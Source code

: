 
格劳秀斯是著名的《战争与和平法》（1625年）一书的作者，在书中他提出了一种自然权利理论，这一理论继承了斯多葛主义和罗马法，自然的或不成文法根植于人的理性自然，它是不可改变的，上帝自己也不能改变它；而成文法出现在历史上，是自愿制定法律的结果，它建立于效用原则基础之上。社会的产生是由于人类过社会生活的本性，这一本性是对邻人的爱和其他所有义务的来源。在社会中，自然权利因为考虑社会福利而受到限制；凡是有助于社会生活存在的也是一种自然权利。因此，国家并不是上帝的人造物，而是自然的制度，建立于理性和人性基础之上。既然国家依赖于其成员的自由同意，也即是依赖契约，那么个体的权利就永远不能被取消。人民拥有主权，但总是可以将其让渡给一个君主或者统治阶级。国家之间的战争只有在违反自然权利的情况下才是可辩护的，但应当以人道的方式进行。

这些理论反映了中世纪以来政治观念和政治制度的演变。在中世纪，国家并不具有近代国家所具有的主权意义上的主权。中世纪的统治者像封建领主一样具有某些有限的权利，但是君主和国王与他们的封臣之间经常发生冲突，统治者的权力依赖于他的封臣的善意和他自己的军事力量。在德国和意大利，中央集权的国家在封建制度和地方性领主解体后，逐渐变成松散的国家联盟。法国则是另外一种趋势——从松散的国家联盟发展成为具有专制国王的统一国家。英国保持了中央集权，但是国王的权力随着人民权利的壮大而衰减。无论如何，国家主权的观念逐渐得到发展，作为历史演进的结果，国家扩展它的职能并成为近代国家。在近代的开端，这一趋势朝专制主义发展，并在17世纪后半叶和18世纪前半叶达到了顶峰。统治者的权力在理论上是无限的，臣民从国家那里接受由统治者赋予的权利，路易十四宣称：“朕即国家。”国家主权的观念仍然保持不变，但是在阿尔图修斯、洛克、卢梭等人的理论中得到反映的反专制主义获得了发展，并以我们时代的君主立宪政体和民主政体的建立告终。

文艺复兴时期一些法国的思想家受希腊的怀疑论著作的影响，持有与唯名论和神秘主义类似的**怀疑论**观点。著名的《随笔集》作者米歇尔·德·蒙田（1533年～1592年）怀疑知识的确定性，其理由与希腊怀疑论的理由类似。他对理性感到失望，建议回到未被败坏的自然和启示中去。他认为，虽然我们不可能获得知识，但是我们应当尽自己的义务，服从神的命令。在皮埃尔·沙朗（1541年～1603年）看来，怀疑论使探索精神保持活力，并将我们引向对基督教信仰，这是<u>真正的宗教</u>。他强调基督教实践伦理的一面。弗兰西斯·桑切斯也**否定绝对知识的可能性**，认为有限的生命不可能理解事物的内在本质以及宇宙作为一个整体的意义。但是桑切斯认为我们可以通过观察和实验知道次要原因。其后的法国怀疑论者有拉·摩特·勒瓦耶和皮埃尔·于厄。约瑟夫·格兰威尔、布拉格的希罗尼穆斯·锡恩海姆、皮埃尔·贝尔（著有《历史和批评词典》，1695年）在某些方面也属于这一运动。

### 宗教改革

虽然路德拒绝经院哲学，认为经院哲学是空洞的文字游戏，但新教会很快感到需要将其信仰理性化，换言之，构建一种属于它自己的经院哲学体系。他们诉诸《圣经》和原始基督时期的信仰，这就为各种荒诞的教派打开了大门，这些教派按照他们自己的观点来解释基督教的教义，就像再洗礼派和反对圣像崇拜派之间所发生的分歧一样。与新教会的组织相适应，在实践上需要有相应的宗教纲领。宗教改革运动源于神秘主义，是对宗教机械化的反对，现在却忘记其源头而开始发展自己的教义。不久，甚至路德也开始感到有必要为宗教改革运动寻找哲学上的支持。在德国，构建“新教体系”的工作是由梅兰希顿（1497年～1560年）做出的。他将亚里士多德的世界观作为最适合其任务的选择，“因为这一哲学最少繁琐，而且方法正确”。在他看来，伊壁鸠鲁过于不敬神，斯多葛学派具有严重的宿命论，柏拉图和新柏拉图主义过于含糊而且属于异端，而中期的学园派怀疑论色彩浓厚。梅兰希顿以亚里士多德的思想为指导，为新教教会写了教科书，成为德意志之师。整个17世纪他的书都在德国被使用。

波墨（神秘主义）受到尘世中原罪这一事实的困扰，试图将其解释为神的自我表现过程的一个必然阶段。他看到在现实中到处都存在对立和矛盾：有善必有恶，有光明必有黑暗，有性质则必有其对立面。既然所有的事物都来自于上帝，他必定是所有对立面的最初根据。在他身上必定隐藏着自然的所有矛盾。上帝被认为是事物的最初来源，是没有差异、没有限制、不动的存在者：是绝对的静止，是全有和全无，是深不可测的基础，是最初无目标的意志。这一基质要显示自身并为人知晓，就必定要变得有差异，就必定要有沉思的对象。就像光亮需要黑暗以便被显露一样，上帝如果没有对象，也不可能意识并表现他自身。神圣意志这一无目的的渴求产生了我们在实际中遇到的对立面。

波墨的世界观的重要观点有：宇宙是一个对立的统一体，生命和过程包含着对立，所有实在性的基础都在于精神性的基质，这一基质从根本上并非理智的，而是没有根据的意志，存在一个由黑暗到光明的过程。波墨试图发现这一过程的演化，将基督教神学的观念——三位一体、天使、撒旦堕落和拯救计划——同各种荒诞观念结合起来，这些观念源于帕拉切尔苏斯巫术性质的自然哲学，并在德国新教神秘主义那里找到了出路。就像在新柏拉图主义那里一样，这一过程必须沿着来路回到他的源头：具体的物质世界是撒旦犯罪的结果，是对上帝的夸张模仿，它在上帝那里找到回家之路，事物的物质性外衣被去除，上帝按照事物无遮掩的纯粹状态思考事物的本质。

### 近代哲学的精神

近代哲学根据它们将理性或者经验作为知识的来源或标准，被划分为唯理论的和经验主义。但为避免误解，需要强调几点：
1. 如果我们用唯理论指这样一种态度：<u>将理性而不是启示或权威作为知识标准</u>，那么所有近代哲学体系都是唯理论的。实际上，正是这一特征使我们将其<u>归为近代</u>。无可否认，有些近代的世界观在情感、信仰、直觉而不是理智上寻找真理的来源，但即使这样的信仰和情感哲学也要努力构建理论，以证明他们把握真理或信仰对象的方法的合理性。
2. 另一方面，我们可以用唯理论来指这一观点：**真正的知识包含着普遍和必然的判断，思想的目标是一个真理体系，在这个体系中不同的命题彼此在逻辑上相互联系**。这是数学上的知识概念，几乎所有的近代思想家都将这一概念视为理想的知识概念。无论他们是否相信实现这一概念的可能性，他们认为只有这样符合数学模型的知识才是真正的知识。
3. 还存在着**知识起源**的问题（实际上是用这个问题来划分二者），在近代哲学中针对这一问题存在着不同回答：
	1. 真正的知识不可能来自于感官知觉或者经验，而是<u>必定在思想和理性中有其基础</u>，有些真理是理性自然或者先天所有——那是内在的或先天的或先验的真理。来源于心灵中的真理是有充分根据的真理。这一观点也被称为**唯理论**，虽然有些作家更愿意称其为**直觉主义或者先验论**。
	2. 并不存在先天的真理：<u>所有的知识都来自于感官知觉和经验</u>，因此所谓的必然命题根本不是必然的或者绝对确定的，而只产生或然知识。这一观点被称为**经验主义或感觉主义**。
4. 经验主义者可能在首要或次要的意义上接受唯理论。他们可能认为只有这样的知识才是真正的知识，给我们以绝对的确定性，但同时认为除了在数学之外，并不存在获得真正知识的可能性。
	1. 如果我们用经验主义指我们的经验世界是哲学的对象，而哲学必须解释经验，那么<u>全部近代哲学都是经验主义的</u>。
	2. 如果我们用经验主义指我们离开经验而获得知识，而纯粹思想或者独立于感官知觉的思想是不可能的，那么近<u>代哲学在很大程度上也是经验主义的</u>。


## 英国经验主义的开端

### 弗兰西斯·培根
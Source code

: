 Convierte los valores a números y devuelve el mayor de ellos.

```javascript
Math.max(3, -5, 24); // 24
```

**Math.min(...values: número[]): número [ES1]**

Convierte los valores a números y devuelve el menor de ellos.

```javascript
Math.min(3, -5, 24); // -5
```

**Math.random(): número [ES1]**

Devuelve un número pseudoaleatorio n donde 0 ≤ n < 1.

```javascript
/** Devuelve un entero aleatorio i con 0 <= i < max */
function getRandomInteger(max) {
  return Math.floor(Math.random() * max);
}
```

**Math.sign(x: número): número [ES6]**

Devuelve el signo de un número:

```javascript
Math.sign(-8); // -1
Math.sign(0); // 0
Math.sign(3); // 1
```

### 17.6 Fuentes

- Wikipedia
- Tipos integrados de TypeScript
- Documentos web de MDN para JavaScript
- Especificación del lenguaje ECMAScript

******************************

## [Work request]
Print the first line of the records above and each line after it, exactly, through the line with "格劳秀斯是著名的《战争与和平".

## [Answer area]
Source code

: 
格劳秀斯是著名的《战争与和平法》（1625年）一书的作者，在书中他提出了一种自然权利理论，这一理论继承了斯多葛主义和罗马法，自然的或不成文法根植于人的理性自然，它是不可改变的，上帝自己也不能改变它；而成文法出现在历史上，是自愿制定法律的结果，它建立于效用原则基础之上。社会的产生是由于人类过社会生活的本性，这一本性是对邻人的爱和其他所有义务的来源。在社会中，自然权利因为考虑社会福利而受到限制；凡是有助于社会生活存在的也是一种自然权利。因此，国家并不是上帝的人造物，而是自然的制度，建立于理性和人性基础之上。既然国家依赖于其成员的自由同意，也即是依赖契约，那么个体的权利就永远不能被取消。人民拥有主权，但总是可以将其让渡给一个君主或者统治阶级。国家之间的战争只有在违反自然权利的情况下才是可辩护的，但应当以人道的方式进行。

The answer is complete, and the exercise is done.